### Stored data entries

+ + +

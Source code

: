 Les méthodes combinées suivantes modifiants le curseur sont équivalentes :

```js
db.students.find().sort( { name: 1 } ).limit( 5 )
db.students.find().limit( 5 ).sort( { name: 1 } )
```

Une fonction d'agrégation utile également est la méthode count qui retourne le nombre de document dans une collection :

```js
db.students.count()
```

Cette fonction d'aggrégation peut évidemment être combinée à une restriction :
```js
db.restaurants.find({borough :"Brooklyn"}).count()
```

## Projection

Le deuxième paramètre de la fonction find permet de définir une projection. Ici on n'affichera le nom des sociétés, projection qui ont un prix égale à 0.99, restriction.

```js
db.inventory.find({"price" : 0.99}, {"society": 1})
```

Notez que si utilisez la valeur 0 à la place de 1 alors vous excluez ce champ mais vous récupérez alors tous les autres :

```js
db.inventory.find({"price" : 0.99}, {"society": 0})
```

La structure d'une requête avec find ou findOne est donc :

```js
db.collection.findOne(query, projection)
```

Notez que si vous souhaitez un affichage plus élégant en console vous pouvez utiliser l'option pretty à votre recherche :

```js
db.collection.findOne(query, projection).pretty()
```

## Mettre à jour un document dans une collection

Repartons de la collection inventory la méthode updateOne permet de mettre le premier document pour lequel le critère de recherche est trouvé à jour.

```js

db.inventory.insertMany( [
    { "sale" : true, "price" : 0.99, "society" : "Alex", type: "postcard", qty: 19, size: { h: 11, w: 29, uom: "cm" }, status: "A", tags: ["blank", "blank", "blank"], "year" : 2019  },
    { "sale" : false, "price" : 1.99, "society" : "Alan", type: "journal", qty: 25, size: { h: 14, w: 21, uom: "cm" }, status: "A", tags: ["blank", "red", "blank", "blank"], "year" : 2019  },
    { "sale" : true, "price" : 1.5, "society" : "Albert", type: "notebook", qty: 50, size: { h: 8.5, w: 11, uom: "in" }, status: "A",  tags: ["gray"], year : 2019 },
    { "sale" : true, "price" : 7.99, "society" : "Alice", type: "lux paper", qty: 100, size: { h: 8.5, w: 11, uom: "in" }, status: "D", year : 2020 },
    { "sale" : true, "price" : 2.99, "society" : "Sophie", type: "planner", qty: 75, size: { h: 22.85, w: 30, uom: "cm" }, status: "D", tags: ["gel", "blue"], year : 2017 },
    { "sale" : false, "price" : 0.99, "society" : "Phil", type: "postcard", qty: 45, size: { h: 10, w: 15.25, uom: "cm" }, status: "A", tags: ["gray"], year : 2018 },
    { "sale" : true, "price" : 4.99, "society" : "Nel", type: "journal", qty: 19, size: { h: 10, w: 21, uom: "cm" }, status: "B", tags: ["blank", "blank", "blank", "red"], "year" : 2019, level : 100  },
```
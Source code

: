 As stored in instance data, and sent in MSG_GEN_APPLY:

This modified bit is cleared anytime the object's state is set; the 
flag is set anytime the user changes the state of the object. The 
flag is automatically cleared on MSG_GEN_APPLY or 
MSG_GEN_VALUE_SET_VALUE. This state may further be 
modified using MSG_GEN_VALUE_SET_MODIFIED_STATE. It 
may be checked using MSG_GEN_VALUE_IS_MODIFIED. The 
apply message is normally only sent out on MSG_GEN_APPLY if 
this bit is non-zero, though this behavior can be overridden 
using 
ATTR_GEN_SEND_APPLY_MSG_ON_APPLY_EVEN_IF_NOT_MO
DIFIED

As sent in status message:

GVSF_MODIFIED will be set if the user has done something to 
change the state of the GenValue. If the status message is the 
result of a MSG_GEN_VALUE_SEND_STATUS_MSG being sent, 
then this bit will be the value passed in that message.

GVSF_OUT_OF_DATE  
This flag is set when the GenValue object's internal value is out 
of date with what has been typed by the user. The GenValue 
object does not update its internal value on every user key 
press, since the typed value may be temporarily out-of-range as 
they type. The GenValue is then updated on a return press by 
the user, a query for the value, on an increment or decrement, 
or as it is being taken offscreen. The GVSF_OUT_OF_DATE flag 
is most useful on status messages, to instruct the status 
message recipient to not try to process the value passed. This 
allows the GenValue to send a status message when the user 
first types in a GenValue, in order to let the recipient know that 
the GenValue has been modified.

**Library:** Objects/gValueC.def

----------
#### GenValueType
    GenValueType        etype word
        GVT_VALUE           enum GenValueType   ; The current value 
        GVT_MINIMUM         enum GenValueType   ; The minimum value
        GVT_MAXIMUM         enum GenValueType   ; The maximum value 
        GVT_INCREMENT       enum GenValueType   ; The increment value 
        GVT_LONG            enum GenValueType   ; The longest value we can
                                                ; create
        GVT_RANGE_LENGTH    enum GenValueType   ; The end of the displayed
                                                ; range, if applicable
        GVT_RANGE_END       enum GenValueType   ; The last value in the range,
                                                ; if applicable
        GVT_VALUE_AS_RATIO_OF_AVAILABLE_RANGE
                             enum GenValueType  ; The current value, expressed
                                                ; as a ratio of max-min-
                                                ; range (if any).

+ + +

### Your goal
Count every line that holds the word "typed" in the entries, and state the result alone.

### Task answer
2